Segment Open

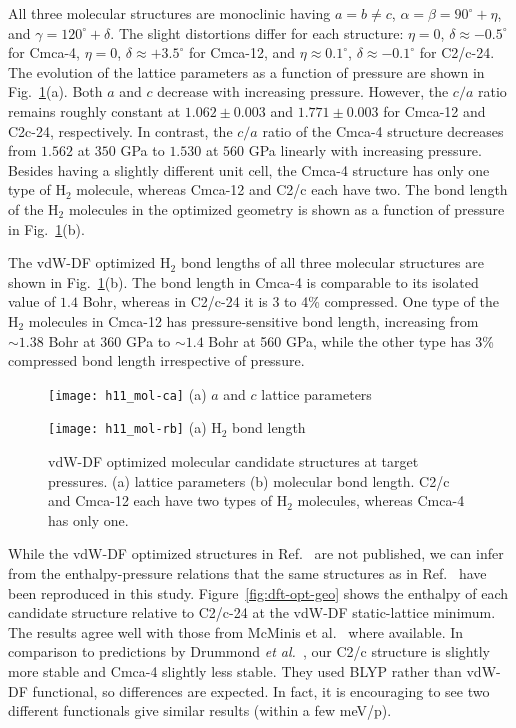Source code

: All three molecular structures are monoclinic having $a=b\neq c$, $\alpha=\beta=90^\circ+\eta$, and $\gamma=120^\circ+\delta$. The slight distortions differ for each structure: $\eta=0$, $\delta\approx -0.5^\circ$ for Cmca-4, $\eta=0$, $\delta\approx+3.5^\circ$ for Cmca-12, and $\eta\approx0.1^\circ$, $\delta\approx-0.1^\circ$ for C2/c-24.
The evolution of the lattice parameters as a function of pressure are shown in Fig.~\ref{fig:hsolid-vdw-ca}(a).
Both $a$ and $c$ decrease with increasing pressure.
However, the $c/a$ ratio remains roughly constant at $1.062\pm0.003$ and $1.771\pm0.003$ for Cmca-12 and C2c-24, respectively.
In contrast, the $c/a$ ratio of the Cmca-4 structure decreases from $1.562$ at $350$ GPa to $1.530$ at $560$ GPa linearly with increasing pressure.
Besides having a slightly different unit cell, the Cmca-4 structure has only one type of H$_2$ molecule, whereas Cmca-12 and C2/c each have two.
The bond length of the H$_2$ molecules in the optimized geometry is shown as a function of pressure in Fig.~\ref{fig:hsolid-vdw-ca}(b).

The vdW-DF optimized H$_2$ bond lengths of all three molecular structures are shown in Fig.~\ref{fig:hsolid-vdw-ca}(b).
The bond length in Cmca-4 is comparable to its isolated value of $1.4$ Bohr, whereas in C2/c-24 it is 3 to 4\% compressed.
One type of the H$_2$ molecules in Cmca-12 has pressure-sensitive bond length, increasing from $\sim 1.38$ Bohr at 360 GPa to $\sim 1.4$ Bohr at 560 GPa, while the other type has 3\% compressed bond length irrespective of pressure.

\begin{figure}[h]
\centering
\begin{minipage}{0.49\textwidth}
\centering
\texttt{[image: h11\_mol-ca]}
(a) $a$ and $c$ lattice parameters
\end{minipage}
\begin{minipage}{0.49\textwidth}
\centering
\texttt{[image: h11\_mol-rb]}
(a) H$_2$ bond length
\end{minipage}
\caption{vdW-DF optimized molecular candidate structures at target pressures. (a) lattice parameters (b) molecular bond length. C2/c and Cmca-12 each have two types of H$_2$ molecules, whereas Cmca-4 has only one.}
\label{fig:hsolid-vdw-ca}
\end{figure}

While the vdW-DF optimized structures in Ref.~\cite{McMinis2015} are not published, we can infer from the enthalpy-pressure relations that the same structures as in Ref.~\cite{McMinis2015} have been reproduced in this study. Figure~\ref{fig:dft-opt-geo} shows the enthalpy of each candidate structure relative to C2/c-24 at the vdW-DF static-lattice minimum. The results agree well with those from McMinis et al.~\cite{McMinis2015} where available.
In comparison to predictions by Drummond \textit{et al.}~\cite{Drummond2015}, our C2/c structure is slightly more stable and Cmca-4 slightly less stable.
They used BLYP rather than vdW-DF functional, so differences are expected. In fact, it is encouraging to see two different functionals give similar results (within a few meV/p).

Segment Closed

- **Exercise details**: In the entries above, how many lines contain the word "each"? Answer with the number only.

- **Task output**: 4